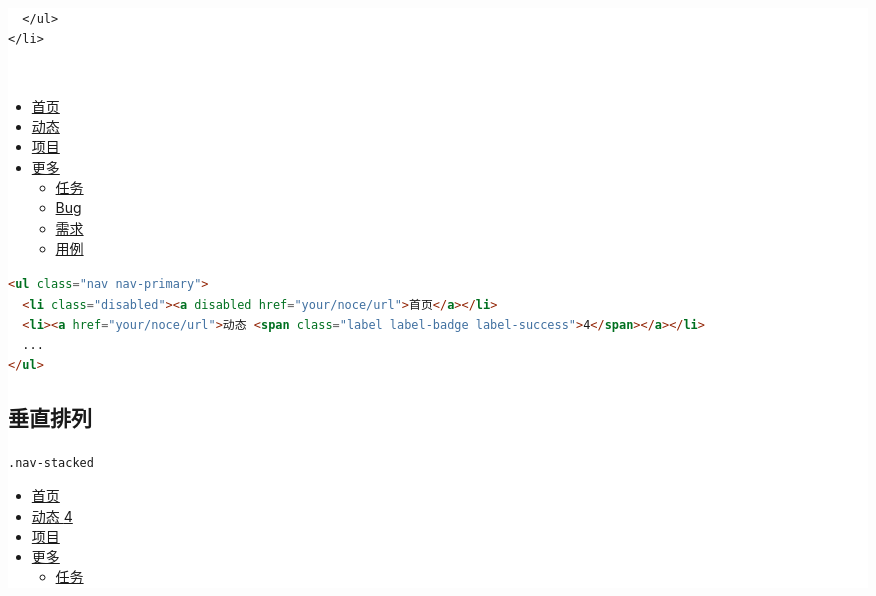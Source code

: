      </ul>
    </li>
  </ul>
  <br>
  <ul class="nav nav-secondary">
    <li class="active">
      <a href="###">首页</a>
    </li>
    <li>
      <a href="###">动态</a>
    </li>
    <li class="disabled">
      <a href="###">项目</a>
    </li>
    <li>
      <a class="dropdown-toggle" data-toggle="dropdown" href="###">更多 <span class="caret"></span></a>
      <ul class="dropdown-menu">
        <li>
          <a href="">任务</a>
        </li>
        <li>
          <a href="">Bug</a>
        </li>
        <li>
          <a href="">需求</a>
        </li>
        <li>
          <a href="">用例</a>
        </li>
      </ul>
    </li>
  </ul>
</div>

```html
<ul class="nav nav-primary">
  <li class="disabled"><a disabled href="your/noce/url">首页</a></li>
  <li><a href="your/noce/url">动态 <span class="label label-badge label-success">4</span></a></li>
  ...
</ul>
```

## 垂直排列

`.nav-stacked`

<div class="example">
  <div class="row">
    <div class="col-md-3">
      <ul class="nav nav-primary nav-stacked">
        <li class="active">
          <a href="###">首页 </a>
        </li>
        <li>
          <a href="###">动态 <span class="label label-badge label-success pull-right">4</span></a>
        </li>
        <li>
          <a href="###">项目 </a>
        </li>
        <li>
          <a class="dropdown-toggle" data-toggle="dropdown" href="###">更多 <span class="caret"></span></a>
          <ul class="dropdown-menu">
            <li>
              <a href="">任务</a>
            </li>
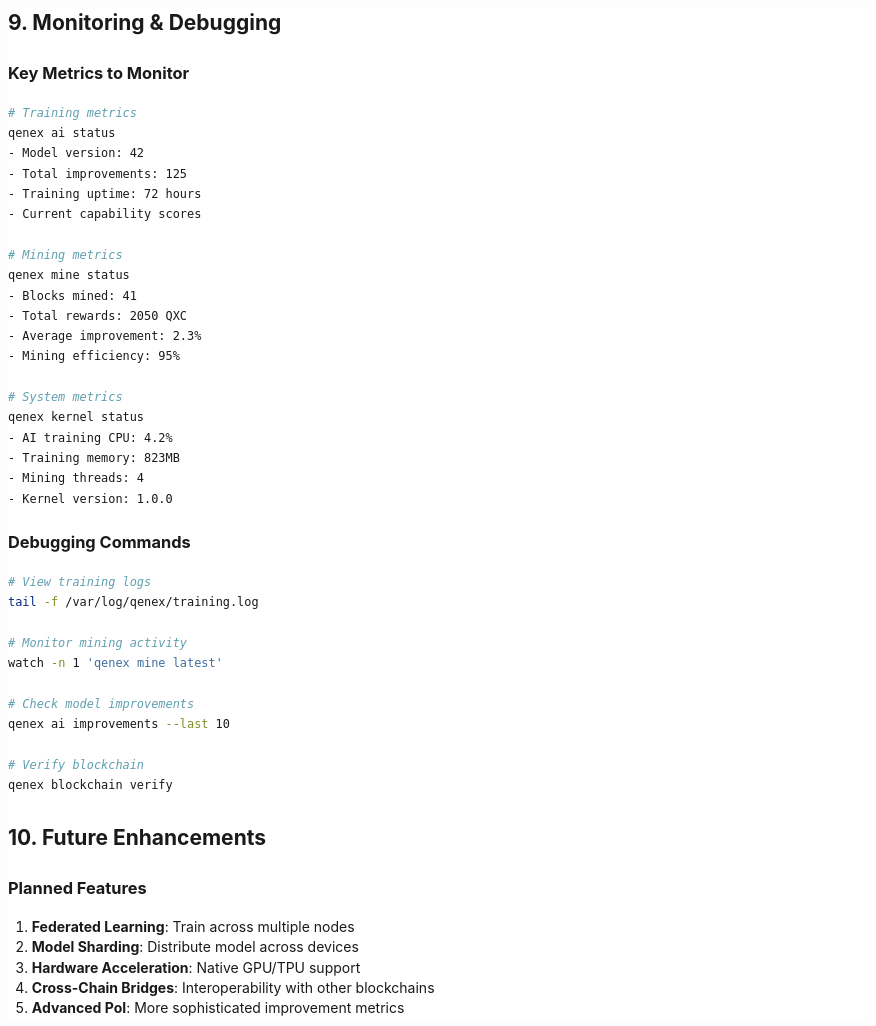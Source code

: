 ## 9. Monitoring & Debugging

### Key Metrics to Monitor
```bash
# Training metrics
qenex ai status
- Model version: 42
- Total improvements: 125
- Training uptime: 72 hours
- Current capability scores

# Mining metrics  
qenex mine status
- Blocks mined: 41
- Total rewards: 2050 QXC
- Average improvement: 2.3%
- Mining efficiency: 95%

# System metrics
qenex kernel status
- AI training CPU: 4.2%
- Training memory: 823MB
- Mining threads: 4
- Kernel version: 1.0.0
```

### Debugging Commands
```bash
# View training logs
tail -f /var/log/qenex/training.log

# Monitor mining activity
watch -n 1 'qenex mine latest'

# Check model improvements
qenex ai improvements --last 10

# Verify blockchain
qenex blockchain verify
```

## 10. Future Enhancements

### Planned Features
1. **Federated Learning**: Train across multiple nodes
2. **Model Sharding**: Distribute model across devices
3. **Hardware Acceleration**: Native GPU/TPU support
4. **Cross-Chain Bridges**: Interoperability with other blockchains
5. **Advanced PoI**: More sophisticated improvement metrics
====================
_Exercise description_
In how many lines of the records does the word "Total" appear? Give the number alone.

_Solved problem_
2